Goldman observes that the state of theater depends on where you live. Ticket costs for Broadway and off-Broadway plays “have effectively disenfranchised young audiences while removing the element of risk—a double negative that has led to the graying and even whiting of the commercial audience.” On the other hand, Goldman says, “Some of the most exciting theater I’ve seen has been out of New York and in theaters with 100 seats and $15 tickets.”

He sees the two organizations he founded as a way “to allow new playwrights to be identified, to help them grow, and to provide a payday that will keep them writing plays rather than becoming TV sitcom writers.”

To that end, the new Stanford center capped its first season with the National Showcase of New Plays, which coincided with the National New Play Network’s annual conference, also held on campus in June. Unlike the earlier spring series, which highlighted raw first drafts, this showcase presented 18 plays that were ready for full-scale production and had been nominated by established national theaters. There was no audience feedback; these readings were a chance for directors and theatrical producers to view new plays with an eye toward including them in their new season.

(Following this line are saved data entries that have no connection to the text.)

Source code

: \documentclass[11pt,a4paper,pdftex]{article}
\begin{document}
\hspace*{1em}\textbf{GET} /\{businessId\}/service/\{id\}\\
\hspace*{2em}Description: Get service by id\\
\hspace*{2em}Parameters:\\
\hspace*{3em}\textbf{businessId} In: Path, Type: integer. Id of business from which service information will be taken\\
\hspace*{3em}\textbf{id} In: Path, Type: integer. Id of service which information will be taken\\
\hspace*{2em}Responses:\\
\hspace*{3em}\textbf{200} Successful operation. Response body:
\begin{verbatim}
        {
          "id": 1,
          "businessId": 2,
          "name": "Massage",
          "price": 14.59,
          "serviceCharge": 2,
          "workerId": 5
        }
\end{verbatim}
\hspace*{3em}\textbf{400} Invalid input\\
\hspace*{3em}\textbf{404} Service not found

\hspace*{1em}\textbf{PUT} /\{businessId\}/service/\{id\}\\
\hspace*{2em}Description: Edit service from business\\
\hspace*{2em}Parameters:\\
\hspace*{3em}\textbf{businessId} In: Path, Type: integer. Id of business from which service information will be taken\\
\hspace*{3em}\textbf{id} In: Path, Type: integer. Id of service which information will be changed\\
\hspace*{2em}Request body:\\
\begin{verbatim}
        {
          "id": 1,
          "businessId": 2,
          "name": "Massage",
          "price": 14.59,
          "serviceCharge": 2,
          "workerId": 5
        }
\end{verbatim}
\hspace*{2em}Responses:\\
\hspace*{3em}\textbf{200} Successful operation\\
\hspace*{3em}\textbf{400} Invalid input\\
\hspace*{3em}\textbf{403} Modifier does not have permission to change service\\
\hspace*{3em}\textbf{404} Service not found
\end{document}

There was one household name on the roster—Athol Fugard, whose new play Exits and Entrances, about the friendship between an idealistic young playwright and a fading middle-aged actor, was featured. But by the end of the summer, Goldman reported that two plays besides Fugard’s had been picked up for production: Rust by Kirsten Greenidge and Sexsting by Doris Baizely in collaboration with Susan Raffanti.

Goldman plans to run the new play readings with the continuing studies program every spring, and the June showcase every other summer. This August, the center will host the first University Playwrights Workshop, where a dozen graduate student playwrights will be invited for two weeks of intensive work with top directors and dramaturges.

“My hope is that Stanford will become a national force in the field of new play development,” Goldman says. “What the National New Play Network and the National Center for New Plays at Stanford are doing is revolutionary, but only the beginning of an attempt at creating a national dialogue that will not only stop the bleeding but restore the patient to good health.”


Marguerite Rigoglioso is a Bay Area freelance writer.